## WORK TO COMPLETE
Your answer should be each line of the entries that contains the word "preservation", copied in full.

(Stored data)
====================
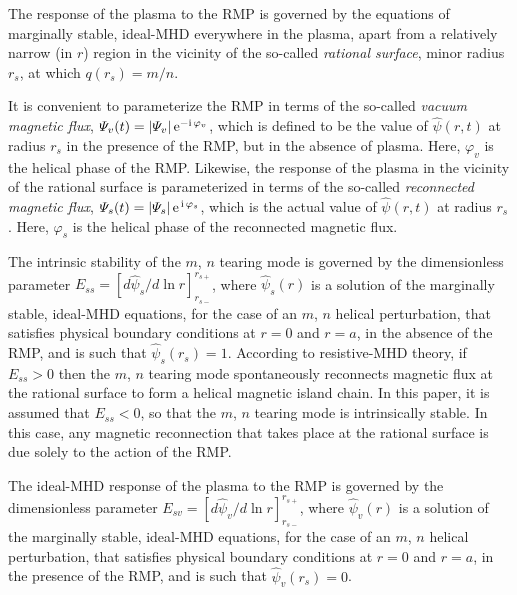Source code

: \documentclass[12pt,prb,aps]{revtex4-1}
\begin{document}
The response of the plasma to the RMP is governed by the equations of marginally stable, ideal-MHD everywhere in the
plasma, apart from a relatively narrow (in $r$) region in the vicinity of the so-called {\em rational surface}, minor radius $r_s$, 
at which $q(r_s)=m/n$.\cite{rfa}

It is convenient to parameterize the RMP in terms of the so-called {\em vacuum magnetic flux}, ${\mit\Psi}_v(t) = |{\mit\Psi}_v|\,{\rm e}^{-{\rm i}\,\varphi_v}$,
which is defined to be the value of $\hat{\psi}(r,t)$ at radius $r_s$ in the presence of the RMP, but in the absence of plasma. Here,
$\varphi_v$ is the helical phase of the RMP. Likewise, the response of the plasma in the vicinity of the rational
surface is parameterized in terms of the so-called {\em reconnected magnetic flux}, ${\mit\Psi}_s(t)=|{\mit\Psi}_s|\,{\rm e}^{\,{\rm i}\,\varphi_s}$, 
which is the actual value of $\hat{\psi}(r,t)$ at radius $r_s$. Here, $\varphi_s$ is the helical phase of
the reconnected magnetic flux.

The intrinsic stability of the $m$, $n$ tearing mode is governed by the dimensionless parameter
$E_{ss}= [d\hat{\psi}_s/d\ln r]_{r_{s-}}^{r_{s+}}$, where $\hat{\psi}_s(r)$
is a solution of the marginally stable, ideal-MHD equations, for the case of an $m$, $n$ helical
perturbation, that satisfies physical boundary conditions at $r=0$ and $r=a$, in the absence of the
RMP, and is such that $\hat{\psi}_s(r_s)=1$.\cite{fkr,am1} According to resistive-MHD theory,\cite{fkr,ruth}
if $E_{ss}>0$ then the $m$, $n$ tearing mode spontaneously reconnects magnetic flux at the rational
surface to form a helical magnetic island chain. In this paper, it is assumed that $E_{ss}<0$, so that the
$m$, $n$ tearing mode is intrinsically stable. In this case, any magnetic reconnection that takes place
at the rational surface is due solely to the action of the RMP.

The ideal-MHD response of the plasma to the RMP is governed by the dimensionless parameter
$E_{sv}= [d\hat{\psi}_v/d\ln r]_{r_{s-}}^{r_{s+}}$, where $\hat{\psi}_v(r)$
is a solution of the marginally stable, ideal-MHD equations, for the case of an $m$, $n$ helical
perturbation, that satisfies physical boundary conditions at $r=0$ and $r=a$, in the presence of the
RMP, and is such that $\hat{\psi}_v(r_s)=0$.\cite{am1} 
\end{document}
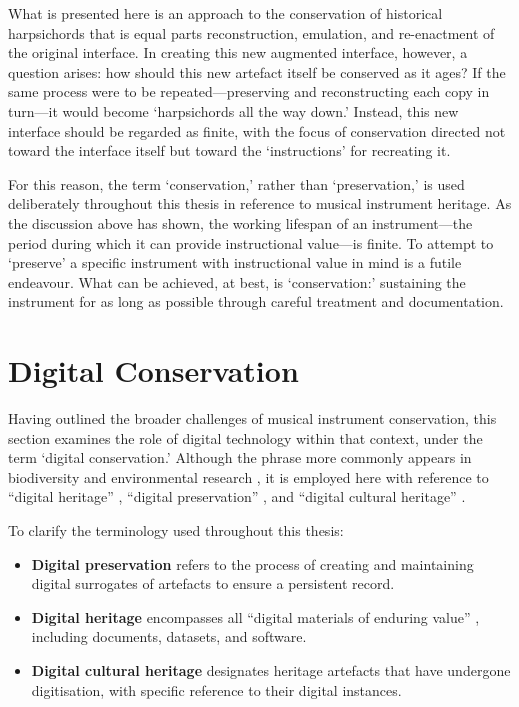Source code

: What is presented here is an approach to the conservation of historical
harpsichords that is equal parts reconstruction, emulation, and re-enactment of
the original interface. In creating this new augmented interface, however, a
question arises: how should this new artefact itself be conserved as it ages? If
the same process were to be repeated---preserving and reconstructing each copy in
turn---it would become `harpsichords all the way down.' Instead, this new
interface should be regarded as finite, with the focus of conservation directed
not toward the interface itself but toward the `instructions' for recreating it.

For this reason, the term `conservation,' rather than `preservation,' is used
deliberately throughout this thesis in reference to musical instrument heritage.
As the discussion above has shown, the working lifespan of an instrument---the
period during which it can provide instructional value---is finite. To attempt to
`preserve' a specific instrument with instructional value in mind is a futile
endeavour. What can be achieved, at best, is `conservation:' sustaining the
instrument for as long as possible through careful treatment and documentation.



\section{Digital Conservation}\label{sec:digital-conservation}

Having outlined the broader challenges of musical instrument conservation, this
section examines the role of digital technology within that context, under the
term `digital conservation.' Although the phrase more commonly appears in
biodiversity and environmental research \cite{vanderwal_digital_2015}, it is
employed here with reference to ``digital heritage''
\cite{unesco_heritage_2003}, ``digital preservation''
\cite{garrett_preserving_1996}, and ``digital cultural heritage''
\cite{fresa_digital_2014}.

To clarify the terminology used throughout this thesis:

\begin{itemize}
	\item \textbf{Digital preservation} refers to the process of creating and
	      maintaining digital surrogates of artefacts to ensure a persistent record.
	\item \textbf{Digital heritage} encompasses all ``digital materials of
	      enduring value'' \cite{unesco_heritage_2003}, including documents, datasets,
	      and software.
	\item \textbf{Digital cultural heritage} designates heritage artefacts that
	      have undergone digitisation, with specific reference to their digital
	      instances.
\end{itemize}

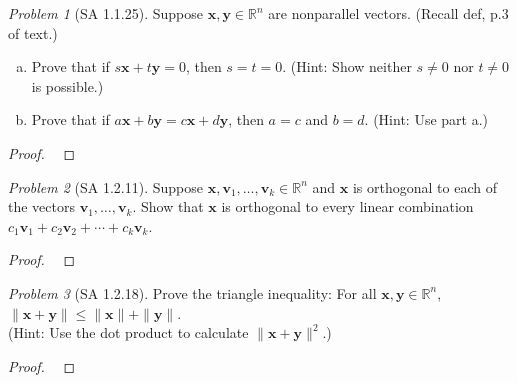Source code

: \documentclass[fleqn,11pt]{paper}
\theoremstyle{remark}
\newtheorem{problem}{Problem}
\newcommand\R{\fld{R}}
\renewcommand{\vec}[1]{\mathbf{#1}}
\newcommand{\<}{\ensuremath{\langle}}
\renewcommand{\>}{\ensuremath{\rangle}}
\newcommand\fld[1]{\ensuremath{\mathbb{#1}}}
\newcommand\vv{\vec{v}}
\newcommand\vx{\vec{x}}
\newcommand\vy{\vec{y}}
\begin{document}
\newpage

\begin{problem}[SA 1.1.25]
Suppose $\vx, \vy \in \R^n$ are nonparallel vectors. (Recall def, p.3 of text.)
\begin{enumerate}[a.]
\item 
Prove that if $s\vx + t\vy = 0$, then $s = t = 0$. 
(Hint: Show neither $s \neq 0$ nor $t \neq0$ is possible.)
\item Prove that if $a\vx + b\vy = c\vx + d\vy$, then $a = c$ and $b = d$.
(Hint: Use part a.)
\end{enumerate}
\end{problem}
\begin{proof}
~\vfill
\end{proof}


\newpage

\begin{problem}[SA 1.2.11]
Suppose $\vx, \vv_1, \dots, \vv_k \in \R^n$ and $\vx$ is orthogonal to each of
the vectors $\vv_1,\dots, \vv_k$. Show that $\vx$ is orthogonal to every linear
combination $c_1 \vv_1 + c_2 \vv_2 + \cdots + c_k \vv_k$.
\end{problem}
\begin{proof}
~\vfill
\end{proof}

\newpage

\begin{problem}[SA 1.2.18]
Prove the triangle inequality: For all 
$\vx, \vy \in \R^n$, $\|\vx + \vy\| \leq \|\vx\| + \|\vy\|$. \\
(Hint: Use the dot product to calculate $\|\vx + \vy\|^2$.)
\end{problem}
\begin{proof}
~\vfill
\end{proof}

\newpage
\end{document}
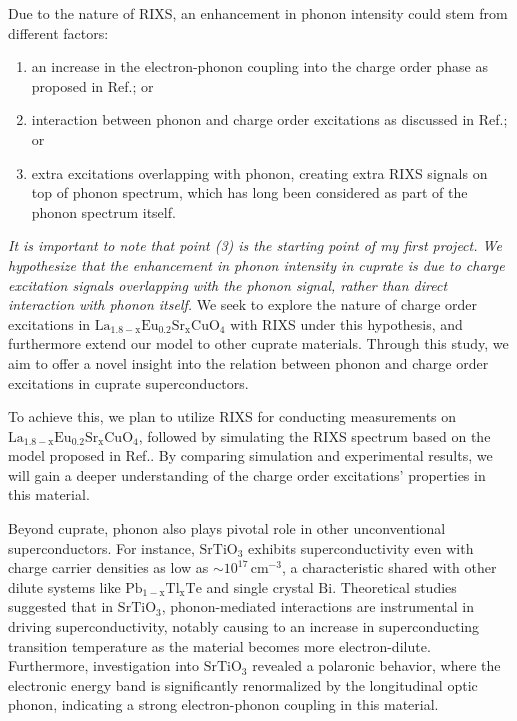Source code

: \documentclass[11pt]{article}
\begin{document}
Due to the nature of RIXS, an enhancement in phonon intensity could stem from different factors: 
\begin{enumerate}
  \item an increase in the electron-phonon coupling into the charge order phase as proposed in Ref.\cite{wang_charge_2021,peng_electronic_2022}; or
  \item interaction between phonon and charge order excitations as discussed in Ref.\cite{li_multiorbital_2020, chaix_dispersive_2017,huang_quantum_2021}; or 
  \item extra excitations overlapping with phonon, creating extra RIXS signals on top of phonon spectrum, which has long been considered as part of the phonon spectrum itself. 
\end{enumerate}
\textit{It is important to note that point (3) is the starting point of my first project. We hypothesize that the enhancement in phonon intensity in cuprate is due to charge excitation signals overlapping with the phonon signal, rather than direct interaction with phonon itself.}  We seek to explore the nature of charge order excitations in $\mathrm{La_{1.8-x}Eu_{0.2}Sr_xCuO_{4}}$ with RIXS under this hypothesis, and furthermore extend our model to other cuprate materials. Through this study, we aim to offer a novel insight into the relation between phonon and charge order excitations in cuprate superconductors. 

To achieve this, we plan to utilize RIXS for conducting measurements on $\mathrm{La_{1.8-x}Eu_{0.2}Sr_xCuO_{4}}$, followed by simulating the RIXS spectrum based on the model proposed in Ref.\cite{devereaux_directly_2016}. By comparing simulation and experimental results, we will gain a deeper understanding of the charge order excitations' properties in this material. 

Beyond cuprate, phonon also plays pivotal role in other unconventional superconductors. For instance, $\mathrm{SrTiO_{3}}$ exhibits superconductivity even with charge carrier densities as low as $\sim 10^{17}\,\mathrm{cm^{-3}}$\cite{schooley_superconductivity_1964,lin_fermi_2013}, a characteristic shared with other dilute systems like $\mathrm{Pb_{1-x}Tl_{x}Te}$\cite{known} and single crystal $\mathrm{Bi}$\cite{prakash_evidence_2017}. Theoretical studies suggested that in $\mathrm{SrTiO_{3}}$, phonon-mediated interactions are instrumental in driving superconductivity, notably causing to an increase in superconducting transition temperature as the material becomes more electron-dilute\cite{gastiasoro_phonon-mediated_2019}. Furthermore, investigation into $\mathrm{SrTiO_{3}}$ revealed a polaronic behavior, where the electronic energy band is significantly renormalized by the longitudinal optic phonon, indicating a strong electron-phonon coupling in this material\cite{swartz_polaronic_2018}. 
\end{document}
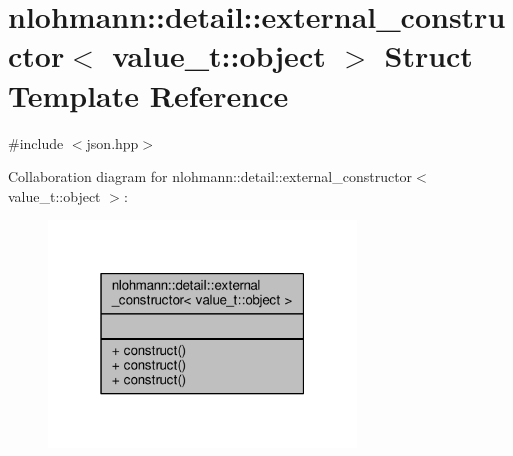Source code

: \hypertarget{structnlohmann_1_1detail_1_1external__constructor_3_01value__t_1_1object_01_4}{}\section{nlohmann\+:\+:detail\+:\+:external\+\_\+constructor$<$ value\+\_\+t\+:\+:object $>$ Struct Template Reference}
\label{structnlohmann_1_1detail_1_1external__constructor_3_01value__t_1_1object_01_4}


{\ttfamily \#include $<$json.\+hpp$>$}



Collaboration diagram for nlohmann\+:\+:detail\+:\+:external\+\_\+constructor$<$ value\+\_\+t\+:\+:object $>$\+:
\nopagebreak
\begin{figure}[H]
\begin{center}
\leavevmode
\includegraphics[width=232pt]{structnlohmann_1_1detail_1_1external__constructor_3_01value__t_1_1object_01_4__coll__graph}
\end{center}
\end{figure}
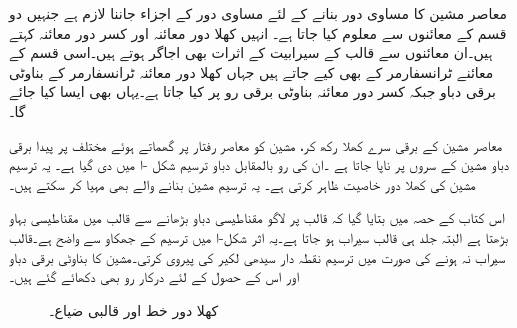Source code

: معاصر مشین کا مساوی دور بنانے کے لئے مساوی دور کے اجزاء جاننا لازم ہے جنہیں دو قسم کے معائنوں سے معلوم کیا جاتا ہے۔ انہیں کھلا دور معائنہ اور کسر دور معائنہ کہتے ہیں۔ان معائنوں سے قالب کے سیرابیت کے اثرات بھی اجاگر ہوتے ہیں۔اسی قسم کے معائنے ٹرانسفارمر کے  بھی کیے جاتے ہیں جہاں  کھلا دور معائنہ ٹرانسفارمر کے بناوٹی  برقی دباو جبکہ کسر دور معائنہ بناوٹی  برقی رو پر کیا جاتا ہے۔یہاں بھی ایسا کیا جائے گا۔ 

معاصر مشین کے برقی سرے کھلا رکھ کر، مشین کو معاصر رفتار پر گھماتے ہوئے مختلف  پر پیدا برقی دباو   مشین کے سروں پر  ناپا جاتا ہے ۔ان کی  رو  بالمقابل دباو   ترسیم شکل -ا میں دی گیا ہے۔ یہ ترسیم مشین کی کھلا دور خاصیت ظاہر کرتی ہے۔ یہ ترسیم مشین بنانے والے بھی مہیا کر سکتے ہیں۔

اس کتاب کے حصہ  میں بتایا گیا  کہ قالب پر لاگو مقناطیسی دباو بڑھانے سے قالب میں مقناطیسی بہاو بڑھتا ہے البتہ جلد ہی قالب سیراب ہو جاتا ہے۔یہ اثر  شکل-ا میں ترسیم کے جھکاو  سے واضح ہے۔قالب سیراب نہ ہونے کی صورت میں  ترسیم  نقطہ دار سیدھی لکیر کی پیروی کرتی۔مشین کا بناوٹی برقی دباو اور اس کے حصول کے لئے درکار  رو  بھی دکھائے گئے ہیں۔
\begin{figure}
\centering
\begin{subfigure}{0.45\textwidth}
\centering
{}
\caption{}
\end{subfigure}%
\begin{subfigure}{0.45\textwidth}
\centering
{}%
\caption{}
\end{subfigure}%
\caption{کھلا دور خط اور قالبی ضیاع۔}
\label{شکل_معاصر_کھلے_دور_خط}
\end{figure}

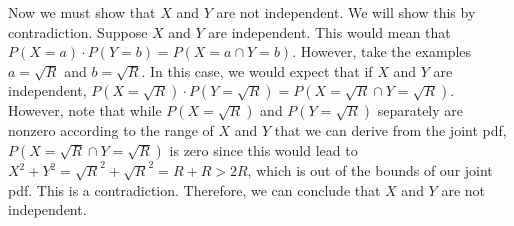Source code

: \documentclass{article}
\begin{document}
{Now we must show that $X$ and $Y$ are not independent. We will show this by contradiction. Suppose $X$ and $Y$ are independent. This would mean that $P(X = a) \cdot P(Y = b) = P(X = a \cap Y = b)$. However, take the examples $a = \sqrt{R}$ and $b = \sqrt{R}$. In this case, we would expect that if  $X$ and $Y$ are independent, $P(X = \sqrt{R}) \cdot P(Y = \sqrt{R}) = P(X = \sqrt{R} \cap Y = \sqrt{R})$. However, note that while $P(X = \sqrt{R})$ and $P(Y = \sqrt{R})$ separately are nonzero according to the range of $X$ and $Y$ that we can derive from the joint pdf, $P(X = \sqrt{R} \cap Y = \sqrt{R})$ is zero since this would lead to $X^2 + Y^2 = \sqrt{R}^2 + \sqrt{R}^2 = R + R > 2R$, which is out of the bounds of our joint pdf. This is a contradiction. Therefore, we can conclude that $X$ and $Y$ are not independent.

}
\end{document}
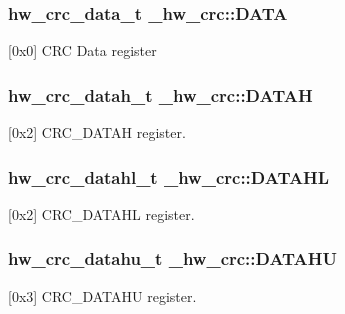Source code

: \subsubsection[{\texorpdfstring{D\+A\+TA}{DATA}}]{ {\bf hw\+\_\+crc\+\_\+data\+\_\+t} \+\_\+hw\+\_\+crc\+::\+D\+A\+TA}\hypertarget{struct__hw__crc_a2afe4fac937ba7bf596871d5be13d126}{}\label{struct__hw__crc_a2afe4fac937ba7bf596871d5be13d126}
\mbox{[}0x0\mbox{]} C\+RC Data register 
\subsubsection[{\texorpdfstring{D\+A\+T\+AH}{DATAH}}]{ {\bf hw\+\_\+crc\+\_\+datah\+\_\+t} \+\_\+hw\+\_\+crc\+::\+D\+A\+T\+AH}\hypertarget{struct__hw__crc_a758e41fc3295c29098ba39a10ceb4b18}{}\label{struct__hw__crc_a758e41fc3295c29098ba39a10ceb4b18}
\mbox{[}0x2\mbox{]} C\+R\+C\+\_\+\+D\+A\+T\+AH register. 
\subsubsection[{\texorpdfstring{D\+A\+T\+A\+HL}{DATAHL}}]{ {\bf hw\+\_\+crc\+\_\+datahl\+\_\+t} \+\_\+hw\+\_\+crc\+::\+D\+A\+T\+A\+HL}\hypertarget{struct__hw__crc_aecb4e1ba4a6aa645329b8b5844cb3544}{}\label{struct__hw__crc_aecb4e1ba4a6aa645329b8b5844cb3544}
\mbox{[}0x2\mbox{]} C\+R\+C\+\_\+\+D\+A\+T\+A\+HL register. 
\subsubsection[{\texorpdfstring{D\+A\+T\+A\+HU}{DATAHU}}]{ {\bf hw\+\_\+crc\+\_\+datahu\+\_\+t} \+\_\+hw\+\_\+crc\+::\+D\+A\+T\+A\+HU}\hypertarget{struct__hw__crc_a028e1400ca87d21bdb3ff47b27bb7885}{}\label{struct__hw__crc_a028e1400ca87d21bdb3ff47b27bb7885}
\mbox{[}0x3\mbox{]} C\+R\+C\+\_\+\+D\+A\+T\+A\+HU register.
====================
## SOLUTION FOR THIS TASK
For this reason, the term `conservation,' rather than `preservation,' is used
\cite{unesco_heritage_2003}, ``digital preservation''
	\item \textbf{Digital preservation} refers to the process of creating and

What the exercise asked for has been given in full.